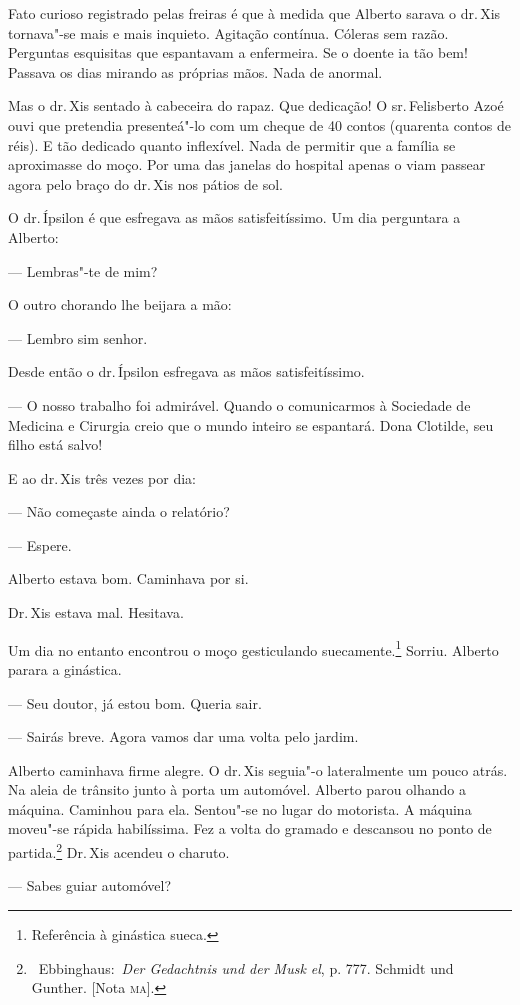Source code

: Fato curioso registrado pelas freiras é que à medida que Alberto sarava
o dr.\,Xis tornava"-se mais e mais inquieto. Agitação contínua. Cóleras
sem razão. Perguntas esquisitas que espantavam a enfermeira. Se o doente
ia tão bem! Passava os dias mirando as próprias mãos. Nada de anormal.

Mas o dr.\,Xis sentado à cabeceira do rapaz. Que dedicação! O sr.\,Felisberto Azoé ouvi que pretendia presenteá"-lo com um cheque de 40
contos (quarenta contos de réis). E tão dedicado quanto inflexível. Nada
de permitir que a família se aproximasse do moço. Por uma das janelas do
hospital apenas o viam passear agora pelo braço do dr.\,Xis nos pátios de
sol.

O dr.\,Ípsilon é que esfregava as mãos satisfeitíssimo. Um dia perguntara
a Alberto:

--- Lembras"-te de mim?

O outro chorando lhe beijara a mão:

--- Lembro sim senhor.

Desde então o dr.\,Ípsilon esfregava as mãos satisfeitíssimo.

--- O nosso trabalho foi admirável. Quando o comunicarmos à Sociedade de
Medicina e Cirurgia creio que o mundo inteiro se espantará. Dona
Clotilde, seu filho está salvo!

E ao dr.\,Xis três vezes por dia:

--- Não começaste ainda o relatório?

--- Espere.

Alberto estava bom. Caminhava por si.

Dr.\,Xis estava mal. Hesitava.

Um dia no entanto encontrou o moço gesticulando suecamente.\footnote{Referência
  à ginástica sueca.} Sorriu. Alberto parara a ginástica.

--- Seu doutor, já estou bom. Queria sair.

--- Sairás breve. Agora vamos dar uma volta pelo jardim.

Alberto caminhava firme alegre. O dr.\,Xis seguia"-o lateralmente um pouco
atrás. Na aleia de trânsito junto à porta um automóvel. Alberto parou
olhando a máquina. Caminhou para ela. Sentou"-se no lugar do motorista. A
máquina moveu"-se rápida habilíssima. Fez a volta do gramado e descansou
no ponto de partida.\footnote{~Ebbinghaus:~\emph{Der Gedachtnis und der
  Musk el}, p. 777. Schmidt und Gunther. {[}Nota \textsc{ma}{]}.} Dr.\,Xis
acendeu o charuto.

--- Sabes guiar automóvel?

--------------------------------------------------

> **Work required**:
Starting at the line with "O dr.\,Ípsilon é", retype each line through the final one in the data above, unchanged and with nothing added.

> **Answer space**:
O dr.\,Ípsilon é que esfregava as mãos satisfeitíssimo. Um dia perguntara
a Alberto:

--- Lembras"-te de mim?

O outro chorando lhe beijara a mão:

--- Lembro sim senhor.

Desde então o dr.\,Ípsilon esfregava as mãos satisfeitíssimo.

--- O nosso trabalho foi admirável. Quando o comunicarmos à Sociedade de
Medicina e Cirurgia creio que o mundo inteiro se espantará. Dona
Clotilde, seu filho está salvo!

E ao dr.\,Xis três vezes por dia:

--- Não começaste ainda o relatório?

--- Espere.

Alberto estava bom. Caminhava por si.

Dr.\,Xis estava mal. Hesitava.

Um dia no entanto encontrou o moço gesticulando suecamente.\footnote{Referência
  à ginástica sueca.} Sorriu. Alberto parara a ginástica.

--- Seu doutor, já estou bom. Queria sair.

--- Sairás breve. Agora vamos dar uma volta pelo jardim.

Alberto caminhava firme alegre. O dr.\,Xis seguia"-o lateralmente um pouco
atrás. Na aleia de trânsito junto à porta um automóvel. Alberto parou
olhando a máquina. Caminhou para ela. Sentou"-se no lugar do motorista. A
máquina moveu"-se rápida habilíssima. Fez a volta do gramado e descansou
no ponto de partida.\footnote{~Ebbinghaus:~\emph{Der Gedachtnis und der
  Musk el}, p. 777. Schmidt und Gunther. {[}Nota \textsc{ma}{]}.} Dr.\,Xis
acendeu o charuto.

--- Sabes guiar automóvel?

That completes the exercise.